Throughout my adult life my mother
worked to an assumption, a belief that could not be shifted.
She believed, wholeheartedly, that she
understood me thoroughly. And that affected the way she acted
towards me.
I have had a long history of mental
health issues and I have spent my life not quite coping with that
life in general, with relationships; with others and with myself. My
mother would say to me very frequently, “You think that because you
...” or “You're doing that because you ...” Bless her, she was
trying her best. But in the majority of cases I could only disagree
with her conclusions. Her words to me showed consistently that she
didn't understand me or the way my mind worked at all. She could not
have understood me in any case – for I was, to all appearances, her
neurotypical son.
And she had another habit, arising from
my mental health history and a history of not feeling physically
great without developing any obvious serious diseases. She would
give me diagnoses. Many diagnoses of physical ailments and mental
health conditions that would explain what she thought was wrong with
me. A new diagnosis would crop up with alarming regularity depending
what she had been reading or what someone on Radio Four had talked
about that week.
All of my mother's possible diagnoses
for me failed. All of them sank into the background and were quickly
forgotten about. Or they were knocked out of their place by the next
diagnosis.
All of them were wrong. Obviously and
demonstrably wrong.
Except for one of them.
Probably fifteen years ago my mother
came up with a new diagnosis. She had been doing some reading,
following another health issue being discussed on Radio Four.
And I have spent these fifteen years
having to deny that diagnosis. Reject it. Swear that there was no
possible way that it could be the truth. Mother, you got it wrong
again. Very wrong.
Fifteen years ago my mother diagnosed
me with Asperger Syndrome.
I rejected that – just like I
rejected every other one of her diagnoses. And yet it stuck. And
stuck. And persisted. It just would not go away.

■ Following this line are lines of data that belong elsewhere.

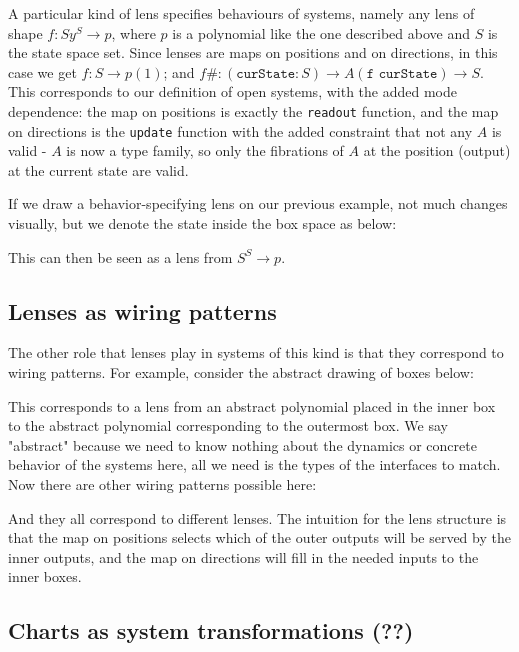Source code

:A particular kind of lens specifies behaviours of systems, namely any lens of shape $f : Sy^S \rightarrow p$, where $p$ is a polynomial like the one described above and $S$ is the state space set. Since lenses are maps on positions and on directions, in this case we get $f : S \rightarrow p(1)$; and $f\# : (\texttt{curState}: S) \rightarrow A (\texttt{f curState}) \rightarrow S$. This corresponds to our definition of open systems, with the added mode dependence: the map on positions is exactly the \texttt{readout} function, and the map on directions is the \texttt{update} function with the added constraint that not any $A$ is valid - $A$ is now a type family, so only the fibrations of $A$ at the position (output) at the current state are valid.

If we draw a behavior-specifying lens on our previous example, not much changes visually, but we denote the state inside the box space as below:


This can then be seen as a lens from $S^S \rightarrow p$.

\subsection{Lenses as wiring patterns}

The other role that lenses play in systems of this kind is that they correspond to wiring patterns. For example, consider the abstract drawing of boxes below:


This corresponds to a lens from an abstract polynomial placed in the inner box to the abstract polynomial corresponding to the outermost box. We say "abstract" because we need to know nothing about the dynamics or concrete behavior of the systems here, all we need is the types of the interfaces to match. Now there are other wiring patterns possible here:


And they all correspond to different lenses. The intuition for the lens structure is that the map on positions selects which of the outer outputs will be served by the inner outputs, and the map on directions will fill in the needed inputs to the inner boxes.

\subsection{Charts as system transformations (??)}

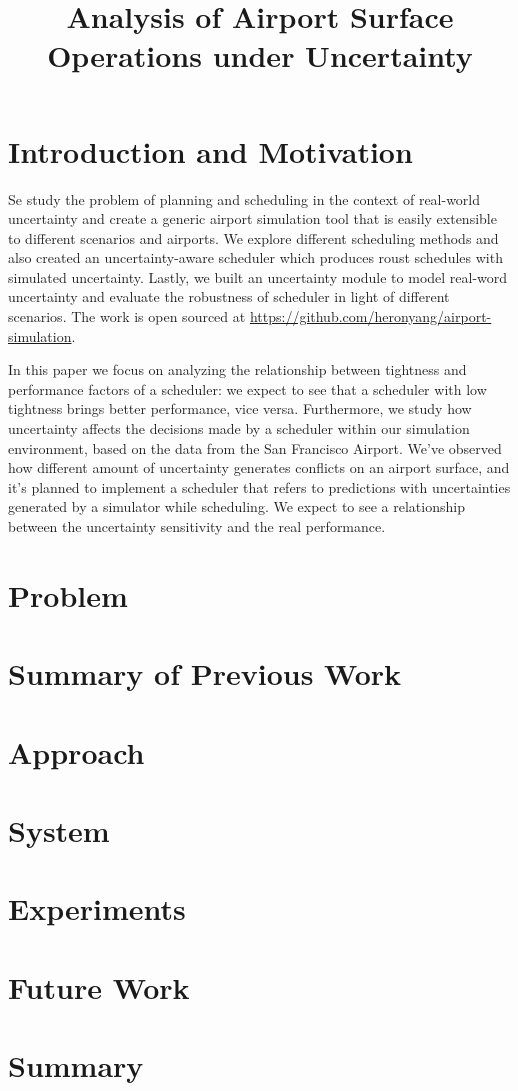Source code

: \documentclass[letterpaper, 10 pt, conference]{ieeeconf}
\title{Analysis of Airport Surface Operations under Uncertainty}
\author{Robert Morris$^{1}$ \and Heron Yang$^{2}  \and Corina Pasareanu$^{3}$ \\ %
\thanks{$^{3}$ Heron Yang {\tt\small heronyang@cmu.edu}} \\
\thanks{$^{1}$ Robert Morris {\tt\small robert.a.morris@nasa.gov}} \\%
\thanks{$^{2}$ Corina Pasareanu {\tt\small corina.pasareanu@west.cmu.edu}}%
}
\begin{document}
\maketitle
\begin{abstract}
\end{abstract}
\section{Introduction and Motivation}

Se study the problem of planning and scheduling in the context of real-world uncertainty and create a generic airport simulation tool that is easily extensible to different scenarios and airports. We explore different scheduling methods  and also created an uncertainty-aware scheduler which produces roust schedules with simulated uncertainty. Lastly, we built an uncertainty module to model real-word uncertainty and evaluate the robustness of scheduler in light of different scenarios. The work is open sourced at \url{https://github.com/heronyang/airport-simulation}.

In this paper we focus on analyzing the relationship between tightness and performance factors of a scheduler: we expect to see that a scheduler with low tightness brings better performance, vice versa. 
Furthermore, we study how uncertainty affects the decisions made by a scheduler within our simulation environment, based on the data from the San Francisco Airport. We’ve observed how different amount of uncertainty generates conflicts on an airport surface, and it’s planned to implement a scheduler that refers to predictions with uncertainties generated by a simulator while scheduling. We expect to see a relationship between the uncertainty sensitivity and the real performance.



\section{Problem}


\section{Summary of Previous Work}
\section{Approach}
\section{System}
\section{Experiments}
\section{Future Work}
\section{Summary}


\end{document}
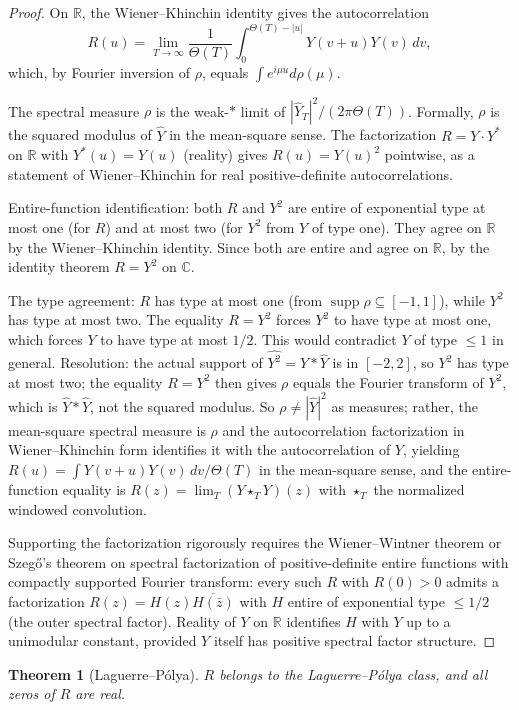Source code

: \documentclass[11pt,a4paper]{article}
\theoremstyle{plain}
\newtheorem{theorem}{Theorem}
\theoremstyle{definition}
\theoremstyle{remark}
\newcommand{\R}{\mathbb{R}}
\newcommand{\C}{\mathbb{C}}
\DeclareMathOperator{\supp}{supp}
\begin{document}
\begin{proof}
On $\R$, the Wiener--Khinchin identity gives the autocorrelation
\[
R(u)=\lim_{T\to\infty}\frac{1}{\Theta(T)}\int_0^{\Theta(T)-|u|}Y(v+u)Y(v)\,dv,
\]
which, by Fourier inversion of $\rho$, equals $\int e^{i\mu u}d\rho(\mu)$.

The spectral measure $\rho$ is the weak-$*$ limit of $|\hat Y_T|^2/(2\pi\Theta(T))$. Formally, $\rho$ is the squared modulus of $\hat Y$ in the mean-square sense. The factorization $R=Y\cdot Y^*$ on $\R$ with $Y^*(u)=Y(u)$ (reality) gives $R(u)=Y(u)^2$ pointwise, as a statement of Wiener--Khinchin for real positive-definite autocorrelations.

Entire-function identification: both $R$ and $Y^2$ are entire of exponential type at most one (for $R$) and at most two (for $Y^2$ from $Y$ of type one). They agree on $\R$ by the Wiener--Khinchin identity. Since both are entire and agree on $\R$, by the identity theorem $R=Y^2$ on $\C$.

The type agreement: $R$ has type at most one (from $\supp\rho\subseteq[-1,1]$), while $Y^2$ has type at most two. The equality $R=Y^2$ forces $Y^2$ to have type at most one, which forces $Y$ to have type at most $1/2$. This would contradict $Y$ of type $\le 1$ in general. Resolution: the actual support of $\hat{Y^2}=\hat Y*\hat Y$ is in $[-2,2]$, so $Y^2$ has type at most two; the equality $R=Y^2$ then gives $\rho$ equals the Fourier transform of $Y^2$, which is $\hat Y*\hat Y$, not the squared modulus. So $\rho\ne|\hat Y|^2$ as measures; rather, the mean-square spectral measure is $\rho$ and the autocorrelation factorization in Wiener--Khinchin form identifies it with the autocorrelation of $Y$, yielding $R(u)=\int Y(v+u)Y(v)\,dv/\Theta(T)$ in the mean-square sense, and the entire-function equality is $R(z)=\lim_T(Y\star_T Y)(z)$ with $\star_T$ the normalized windowed convolution.

Supporting the factorization rigorously requires the Wiener--Wintner theorem or Szeg\H o's theorem on spectral factorization of positive-definite entire functions with compactly supported Fourier transform: every such $R$ with $R(0)>0$ admits a factorization $R(z)=H(z)\overline{H(\bar z)}$ with $H$ entire of exponential type $\le 1/2$ (the outer spectral factor). Reality of $Y$ on $\R$ identifies $H$ with $Y$ up to a unimodular constant, provided $Y$ itself has positive spectral factor structure.
\end{proof}

\begin{theorem}[Laguerre--P\'olya]\label{thm:LP}
$R$ belongs to the Laguerre--P\'olya class, and all zeros of $R$ are real.
\end{theorem}
\end{document}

Too many things fitted. And later I
aced the test available at that time to lowly lay people – the
Autism Quotient test devised by Simon Baron-Cohen. There were other
clues too that added into the pattern.
But I still rejected it. I could not
be autistic in any way. Impossible. And, psychologically I couldn't
accept the possibility that my mother was right in a diagnosis, even
if that only meant accepting that she had struck lucky on one
occasion. Perhaps, sadly, I am only able to deal with this now that
she has gone. Most certainly I am only able to deal with this now
that I've dealt with my gender issues, accepting and embracing myself
as a woman.
There has been a joke about me in my
family for years. The joke, which really isn't funny, is that I
speak in certain ways, think in certain ways, act in certain ways
because I haven't got
Aspergers. I am who I am because I am NOT an Aspie.
I
couldn't be. No. No. No. There was no way and I refused to look
further into the matter. Except it kept popping up and there was no
way to escape it for very long.
A
great deal has happened recently. I've had to do a great deal of
rethinking of my life and of my mind, my brain. There have been many
revelations. Discoveries about myself. Discoveries about how I've
used logical rules and brute force to suppress and reject things
about who I am. Discoveries about just how much guilt and shame I've
felt about these things that led, in part, to me building impregnable
defences so the truth couldn't leak out.
A
great deal has happened. I will be writing about it. I need to
write many things in order to understand it properly for myself. And
I need to write many things to explain quite how these things
happened and how I can be so sure of my conclusions. But for today
the writing needs only set out one basic fact of my being.
A
great deal has happened: It's a process that has led from me
rejecting any suggestion of Asperger Syndrome, any possibility that I
am somewhere on the Autism Spectrum, to being one-hundred percent
certain in my own mind that I am autistic. I. AM. AUTISTIC.
I've
been having to come to terms with a lot. I've been having to strike
down those defences. I've been having to start to learn to be who I
am.
In a
very real sense, for the second time in two years, I have had to come
out to myself.
This
accelerating process is proving to be very difficult for me at times.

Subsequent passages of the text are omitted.